サンポール、ユアサ商事、応用地質は、冠水状況をモニタリングする目的で、冠水センサー付きボラード(車止め)を共同開発し、京都府福知山市内で2020年3月から1年間、実証試験を開始したと明らかにした。
国や自治体は近年、水害の危険を及ぼす河川の監視対象を大規模河川から中小河川へと拡大すると表明しているが、現実には監視体制の普及には、相当の時間がかかることが予想される。とくに、都市部の水路や用排水路、下水管路など、内水氾濫や道路冠水の発生源となる身近な危険箇所は、モニタリングの環境整備が遅れている。

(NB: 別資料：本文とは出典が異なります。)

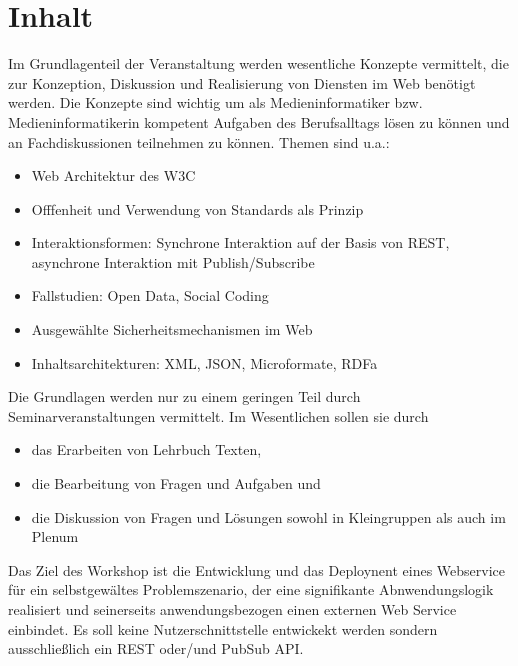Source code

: \hypertarget{inhaltpathlabelmi-2017modulbeschreibungen-bachelorba_grundlagen-des-web}{%
\section*{Inhalt\label{/mi-2017/modulbeschreibungen-bachelor/BA_Grundlagen-des-web}}\label{inhaltpathlabelmi-2017modulbeschreibungen-bachelorba_grundlagen-des-web}}

Im Grundlagenteil der Veranstaltung werden wesentliche Konzepte
vermittelt, die zur Konzeption, Diskussion und Realisierung von Diensten
im Web benötigt werden. Die Konzepte sind wichtig um als
Medieninformatiker bzw. Medieninformatikerin kompetent Aufgaben des
Berufsalltags lösen zu können und an Fachdiskussionen teilnehmen zu
können. Themen sind u.a.:

\begin{itemize}
\tightlist
\item
  Web Architektur des W3C
\item
  Offfenheit und Verwendung von Standards als Prinzip
\item
  Interaktionsformen: Synchrone Interaktion auf der Basis von REST,
  asynchrone Interaktion mit Publish/Subscribe
\item
  Fallstudien: Open Data, Social Coding
\item
  Ausgewählte Sicherheitsmechanismen im Web
\item
  Inhaltsarchitekturen: XML, JSON, Microformate, RDFa
\end{itemize}

Die Grundlagen werden nur zu einem geringen Teil durch
Seminarveranstaltungen vermittelt. Im Wesentlichen sollen sie durch

\begin{itemize}
\tightlist
\item
  das Erarbeiten von Lehrbuch Texten,
\item
  die Bearbeitung von Fragen und Aufgaben und
\item
  die Diskussion von Fragen und Lösungen sowohl in Kleingruppen als auch
  im Plenum
\end{itemize}

Das Ziel des Workshop ist die Entwicklung und das Deploynent eines
Webservice für ein selbstgewältes Problemszenario, der eine signifikante
Abnwendungslogik realisiert und seinerseits anwendungsbezogen einen
externen Web Service einbindet. Es soll keine Nutzerschnittstelle
entwickekt werden sondern ausschließlich ein REST oder/und PubSub API.

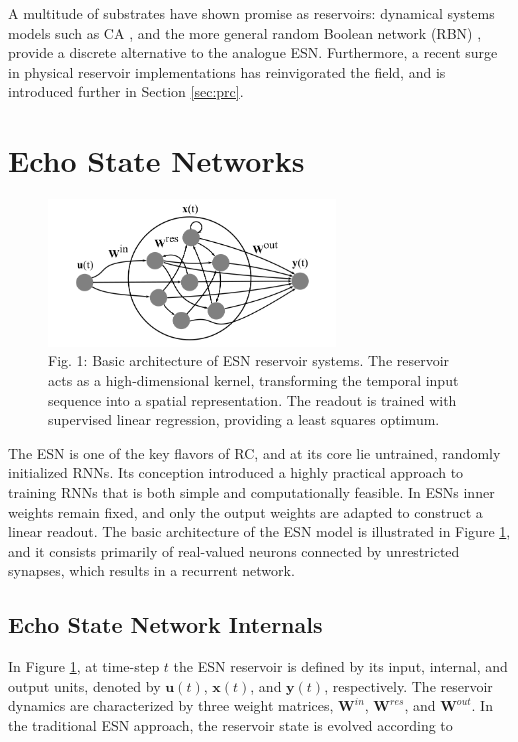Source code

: A multitude of substrates have shown promise as reservoirs: dynamical systems
models such as CA \cite{yilmaz_reservoir_2014}, and the more general random
Boolean network (RBN) \cite{snyder_computational_2013}, provide a discrete
alternative to the analogue ESN. Furthermore, a recent surge in physical
reservoir implementations has reinvigorated the field, and is introduced further
in Section \ref{sec:prc}.

\section{Echo State Networks}

\begin{figure}[t!]
  \centering
  \includegraphics[width=3.0in]{figures/esn.png}
  \caption{
    Fig. 1: Basic architecture of ESN reservoir systems. The reservoir acts as a
high-dimensional kernel, transforming the temporal input sequence into a spatial
representation. The readout is trained with supervised linear regression,
providing a least squares optimum.
  }
  \label{fig:esn}
\end{figure}

The ESN is one of the key flavors of RC, and at its core lie untrained, randomly
initialized RNNs. Its conception introduced a highly practical approach to
training RNNs that is both simple and computationally feasible. In ESNs inner
weights remain fixed, and only the output weights are adapted to construct a
linear readout. The basic architecture of the ESN model is illustrated in Figure
\ref{fig:esn}, and it consists primarily of real-valued neurons connected by
unrestricted synapses, which results in a recurrent network.

\subsection{Echo State Network Internals}

In Figure \ref{fig:esn}, at time-step $t$ the ESN reservoir is defined by its
input, internal, and output units, denoted by $\mathbf{u}(t)$, $\mathbf{x}(t)$,
and $\mathbf{y}(t)$, respectively. The reservoir dynamics are characterized by
three weight matrices, $\mathbf{W}^{in}$, $\mathbf{W}^{res}$, and
$\mathbf{W}^{out}$. In the traditional ESN approach, the reservoir state is
evolved according to


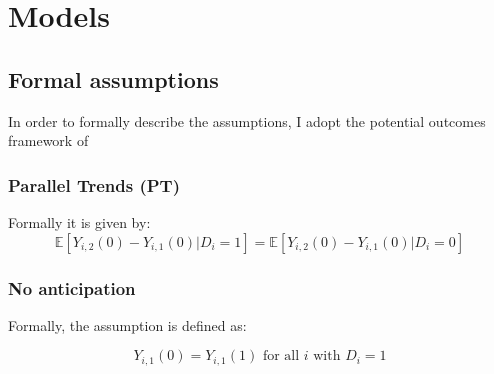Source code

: \documentclass[12pt]{article}
\begin{document}
\section{Models}\label{app:models}

\subsection{Formal assumptions}\label{app:models:assumptions}
In order to formally describe the assumptions, I adopt the potential outcomes framework of~\cite{rubinEstimatingCausalEffects1974}

\subsubsection{Parallel Trends (PT)}

Formally it is given by: 
\begin{equation}
    \mathbb{E}[Y_{i,2}(0) - Y_{i,1}(0) | D_i = 1] = \mathbb{E}[Y_{i,2}(0) - Y_{i,1}(0) | D_i = 0]
\end{equation}

\subsubsection{No anticipation}
Formally, the assumption is defined as:

\begin{equation}
    Y_{i,1}(0) = Y_{i,1}(1) \text{ for all } i \text{ with } D_i = 1
\end{equation}


\end{document}
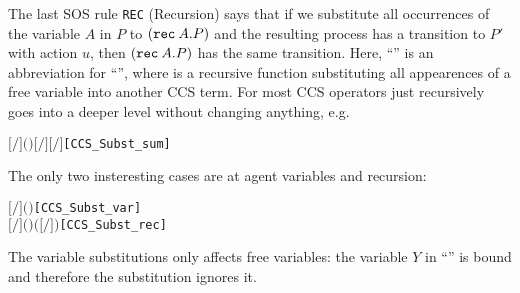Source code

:The last SOS rule \texttt{REC} (Recursion)
 says that if we substitute all occurrences of the variable $A$ in $P$ to
$({\tt rec}\: A . P)$ and the resulting process has a transition to $P'$
with action $u$, then $({\tt rec}\: A . P)$ has the same
transition. Here, ``'' is an abbreviation
for ``'', where  is a
recursive function substituting all appearences of a free variable
into another CCS term.
For most CCS operators  just recursively goes into a deeper
level without changing anything, e.g.
\begin{alltt}
\HOLTokenTurnstile{} \ensuremath{[}\ensuremath{/}\ensuremath{]} \ensuremath{(} \HOLSymConst{\ensuremath{+}} \ensuremath{)} \HOLSymConst{\ensuremath{=}} \ensuremath{[}\ensuremath{/}\ensuremath{]}  \HOLSymConst{\ensuremath{+}} \ensuremath{[}\ensuremath{/}\ensuremath{]} \hfill{[CCS_Subst_sum]}
\end{alltt}
The only two insteresting cases are at agent variables and recursion:
\begin{alltt}
\HOLTokenTurnstile{} \ensuremath{[}\ensuremath{/}\ensuremath{]} \ensuremath{(} \ensuremath{)} \HOLSymConst{\ensuremath{=}}   \HOLSymConst{\ensuremath{=}}      \hfill{[CCS_Subst_var]}
\HOLTokenTurnstile{} \ensuremath{[}\ensuremath{/}\ensuremath{]} \ensuremath{(}  \ensuremath{)} \HOLSymConst{\ensuremath{=}}   \HOLSymConst{\ensuremath{=}}         \ensuremath{(}\ensuremath{[}\ensuremath{/}\ensuremath{]} \ensuremath{)}\hfill{[CCS_Subst_rec]}
\end{alltt}
The variable substitutions only affects free
variables: the variable $Y$ in ``'' is
bound and therefore the substitution ignores it.

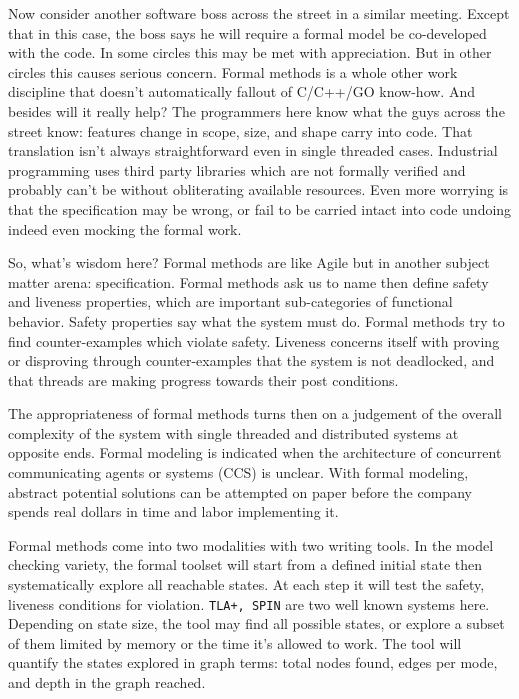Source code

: \documentclass[twocolumn]{article}
\begin{document}
Now consider another software boss across the street in a similar meeting. Except that in this case, the boss says he will require a formal model be co-developed with the code. In some circles this may be met with appreciation. But in other circles this causes serious concern. Formal methods is a whole other work discipline that doesn't automatically fallout of C/C++/GO know-how. And besides will it really help? The programmers here know what the guys across the street know: features change in scope, size, and shape carry into code. That translation isn't always  straightforward even in single threaded cases. Industrial programming uses third party libraries which are not formally verified and probably can't be without obliterating available resources. Even more worrying is that the specification may be wrong, or fail to be carried intact into code undoing indeed even mocking the formal work.

So, what's wisdom here? Formal methods are like Agile but in another subject matter arena: specification. Formal methods ask us to name then define safety and liveness properties, which are important sub-categories of functional behavior. Safety properties say what the system must do. Formal methods try to find counter-examples which violate safety. Liveness concerns itself with proving or disproving through counter-examples that the system is not deadlocked, and that threads are making progress towards their post conditions. 

The appropriateness of formal methods turns then on a judgement of the overall complexity of the system with single threaded and distributed systems at opposite ends. Formal modeling is indicated when the architecture of concurrent communicating agents or systems (CCS) is unclear. With formal modeling, abstract potential solutions can be attempted on paper before the company spends real dollars in time and labor implementing it.

Formal methods come into two modalities with two writing tools. In the model checking variety, the formal toolset will start from a defined initial state then systematically explore all reachable states. At each step it will test the safety, liveness conditions for violation. \texttt{TLA+, SPIN} are two well known systems here. Depending on state size, the tool may find all possible states, or explore a subset of them limited by memory or the time it's allowed to work. The tool will quantify the states explored in graph terms: total nodes found, edges per mode, and depth in the graph reached.
\end{document}
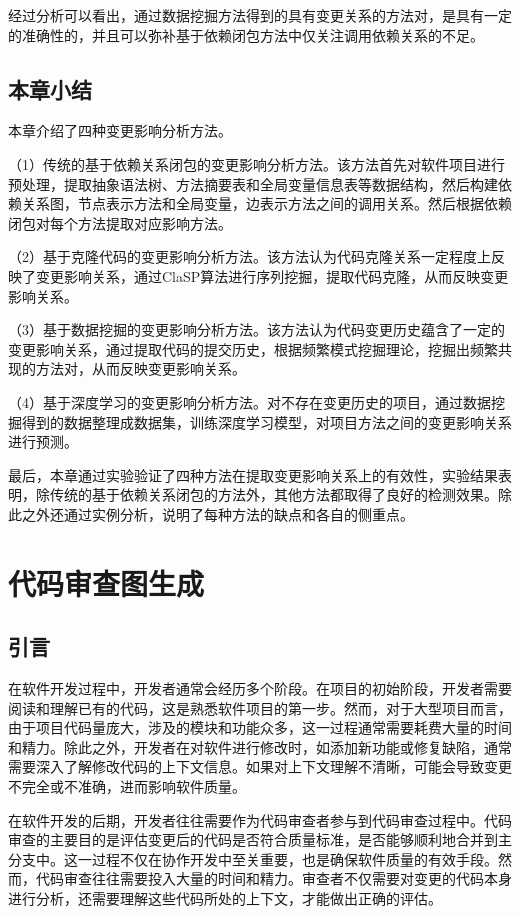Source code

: 经过分析可以看出，通过数据挖掘方法得到的具有变更关系的方法对，是具有一定的准确性的，并且可以弥补基于依赖闭包方法中仅关注调用依赖关系的不足。

\section{本章小结}

本章介绍了四种变更影响分析方法。

（1）传统的基于依赖关系闭包的变更影响分析方法。该方法首先对软件项目进行预处理，提取抽象语法树、方法摘要表和全局变量信息表等数据结构，然后构建依赖关系图，节点表示方法和全局变量，边表示方法之间的调用关系。然后根据依赖闭包对每个方法提取对应影响方法。

（2）基于克隆代码的变更影响分析方法。该方法认为代码克隆关系一定程度上反映了变更影响关系，通过ClaSP算法进行序列挖掘，提取代码克隆，从而反映变更影响关系。

（3）基于数据挖掘的变更影响分析方法。该方法认为代码变更历史蕴含了一定的变更影响关系，通过提取代码的提交历史，根据频繁模式挖掘理论，挖掘出频繁共现的方法对，从而反映变更影响关系。

（4）基于深度学习的变更影响分析方法。对不存在变更历史的项目，通过数据挖掘得到的数据整理成数据集，训练深度学习模型，对项目方法之间的变更影响关系进行预测。

最后，本章通过实验验证了四种方法在提取变更影响关系上的有效性，实验结果表明，除传统的基于依赖关系闭包的方法外，其他方法都取得了良好的检测效果。除此之外还通过实例分析，说明了每种方法的缺点和各自的侧重点。



\chapter{代码审查图生成}
\section{引言}


在软件开发过程中，开发者通常会经历多个阶段。在项目的初始阶段，开发者需要阅读和理解已有的代码，这是熟悉软件项目的第一步。然而，对于大型项目而言，由于项目代码量庞大，涉及的模块和功能众多，这一过程通常需要耗费大量的时间和精力。除此之外，开发者在对软件进行修改时，如添加新功能或修复缺陷，通常需要深入了解修改代码的上下文信息。如果对上下文理解不清晰，可能会导致变更不完全或不准确，进而影响软件质量。

在软件开发的后期，开发者往往需要作为代码审查者参与到代码审查过程中。代码审查的主要目的是评估变更后的代码是否符合质量标准，是否能够顺利地合并到主分支中。这一过程不仅在协作开发中至关重要，也是确保软件质量的有效手段。然而，代码审查往往需要投入大量的时间和精力\cite{花子涵2024代码审查自动化研究综述}。审查者不仅需要对变更的代码本身进行分析，还需要理解这些代码所处的上下文，才能做出正确的评估。


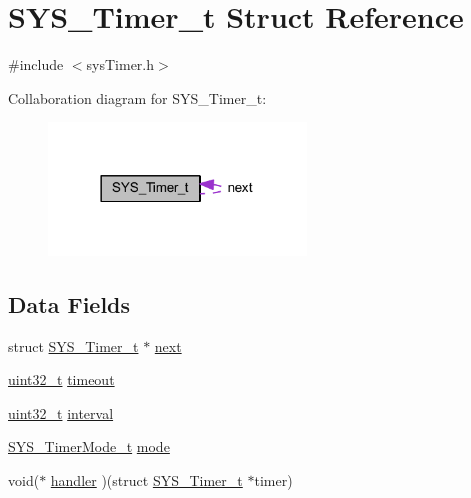 \hypertarget{struct_s_y_s___timer__t}{\section{S\-Y\-S\-\_\-\-Timer\-\_\-t Struct Reference}
\label{struct_s_y_s___timer__t}
}


{\ttfamily \#include $<$sys\-Timer.\-h$>$}



Collaboration diagram for S\-Y\-S\-\_\-\-Timer\-\_\-t\-:
\nopagebreak
\begin{figure}[H]
\begin{center}
\leavevmode
\includegraphics[width=194pt]{struct_s_y_s___timer__t__coll__graph}
\end{center}
\end{figure}
\subsection*{Data Fields}
\begin{DoxyCompactItemize}
\item 
struct \hyperlink{struct_s_y_s___timer__t}{S\-Y\-S\-\_\-\-Timer\-\_\-t} $\ast$ \hyperlink{struct_s_y_s___timer__t_af0da9cf144fe36ac5e1da4a528121820}{next}
\item 
\hyperlink{common_8h_a0ddb3f43e52282b59ee55d059ed74a28}{uint32\-\_\-t} \hyperlink{struct_s_y_s___timer__t_adf83122a4740de04c1029b1e0950ce94}{timeout}
\item 
\hyperlink{common_8h_a0ddb3f43e52282b59ee55d059ed74a28}{uint32\-\_\-t} \hyperlink{struct_s_y_s___timer__t_ac24aa7287900cd8b87e9f45bccd0b6ae}{interval}
\item 
\hyperlink{sys_timer_8h_ad3a3addd2cef39ce7fc9698efeb59cd5}{S\-Y\-S\-\_\-\-Timer\-Mode\-\_\-t} \hyperlink{struct_s_y_s___timer__t_ab992b241678bdcf98275a5de6ad81c5d}{mode}
\item 
void($\ast$ \hyperlink{struct_s_y_s___timer__t_a8d8270580165042de9b09efeb887173d}{handler} )(struct \hyperlink{struct_s_y_s___timer__t}{S\-Y\-S\-\_\-\-Timer\-\_\-t} $\ast$timer)
\end{DoxyCompactItemize}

このような状況にあって、サンポール、ユアサ商事、応用地質の3社は、社会インフラとして定着しているボラード(車止め)を活用し、身近な危険箇所の冠水状況を迅速に検知することを発案。冠水センサー付きボラード(車止め)として新開発した。
冠水センサー付きボラードのメリットは、現状で街中に多数設置されている車止めに、冠水センサーの機能を加えることで、広域かつ緻密な冠水監視ネットワークをスピーディに構築できることがある。冠水状況を早期に検知し、初動対応のリードタイムを確保することで、浸水対策や安全な避難、施設の利用規制などの措置が迅速化されると期待されている。
実証試験は、2018年7月豪雨によって、広い市域で冠水し、745棟の住家が浸水するなどの被害を受けた京都府福知山市の協力のもと、同市字堀地内で冠水センサー付きボラードを設置し、2020年3月から2021年3月までの約1年間行う。実験では、冠水検知時の情報通知や維持管理などのオペレーションを検証する。